As radical as I think people tried to characterize the Warren Court, it wasn't that radical.  It didn't break free from the essential constraints that were placed by the Founding Fathers in the Constitution, at least as it has been interpreted -- and Warren Court interpreted it in the same way, that generally the Constitution is a charter of negative liberties. It says what the states can't do to you, says what the federal government can't do to you. But it doesn't say what the federal government or the state government must do on your behalf.  And that hasn't shifted, and one of the tragedies of the civil rights movement was because the civil rights movement became so court-focused, uh, I think that there was a tendency to lose track of the political and community organizing and activities on the ground that are able to put together the actual coalitions of power through which you bring about redistributive change.  And, uh, in some ways we still suffer from that.

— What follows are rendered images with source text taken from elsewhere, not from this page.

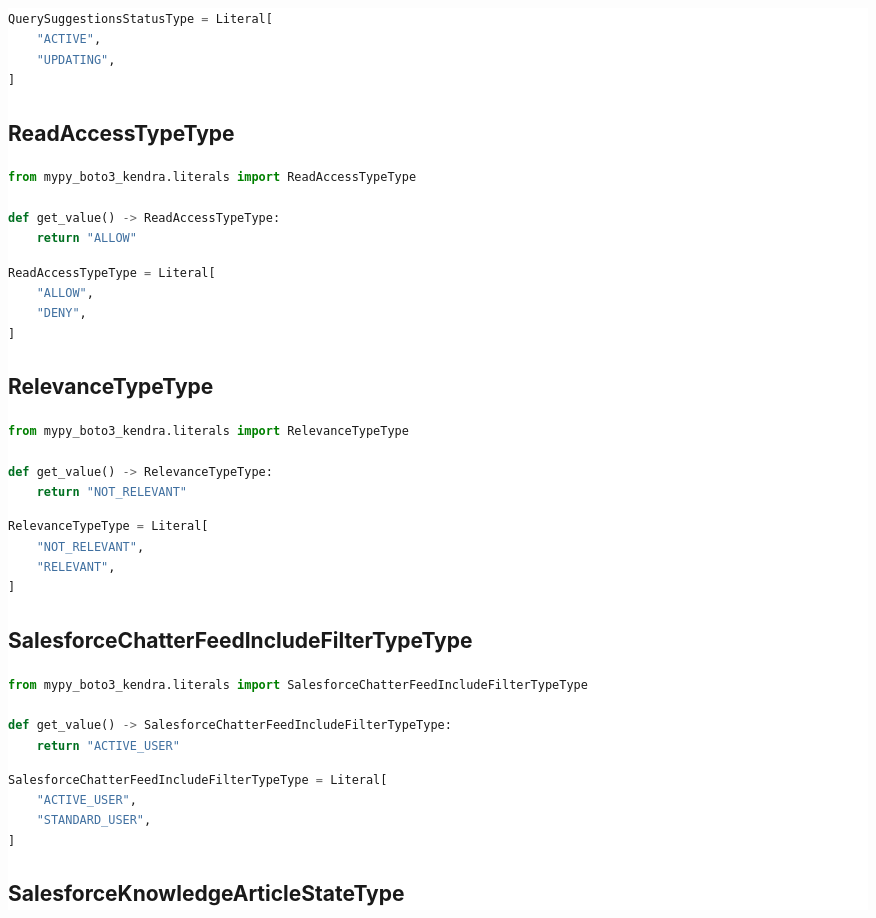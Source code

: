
 ```python title="Definition"
QuerySuggestionsStatusType = Literal[
    "ACTIVE",
    "UPDATING",
]
```
## ReadAccessTypeType

```python title="Usage Example"
from mypy_boto3_kendra.literals import ReadAccessTypeType

def get_value() -> ReadAccessTypeType:
    return "ALLOW"
```

```python title="Definition"
ReadAccessTypeType = Literal[
    "ALLOW",
    "DENY",
]
```
## RelevanceTypeType

```python title="Usage Example"
from mypy_boto3_kendra.literals import RelevanceTypeType

def get_value() -> RelevanceTypeType:
    return "NOT_RELEVANT"
```

```python title="Definition"
RelevanceTypeType = Literal[
    "NOT_RELEVANT",
    "RELEVANT",
]
```
## SalesforceChatterFeedIncludeFilterTypeType

```python title="Usage Example"
from mypy_boto3_kendra.literals import SalesforceChatterFeedIncludeFilterTypeType

def get_value() -> SalesforceChatterFeedIncludeFilterTypeType:
    return "ACTIVE_USER"
```

```python title="Definition"
SalesforceChatterFeedIncludeFilterTypeType = Literal[
    "ACTIVE_USER",
    "STANDARD_USER",
]
```
## SalesforceKnowledgeArticleStateType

Here is Rush commenting on that bit of Obama "scholarship":

You can talk about the Warren Court and how they didn't do enough or they weren't radical enough, folks, the thing that leaps off the page is when he says that the Constitution "is a charter of negative liberties.  It says what the states can't do to you. It says what the federal government can't do." Note the terminology here.  He looks at the government as something that can do something to people, and he's mad that the Constitution limits the role of government in people's liberty.  That's why he's saying he doesn't like here.  He doesn't like the idea of liberty, and he wants to change it!

So it sounds like Kantor's persistent description of Obama as a pragmatist is just as flawed as her calling him a law professor. 

And now that your humble correspondent has a bad case of the munchies, I shall take my leave to pick up a bucket of KFC from the "Colonel."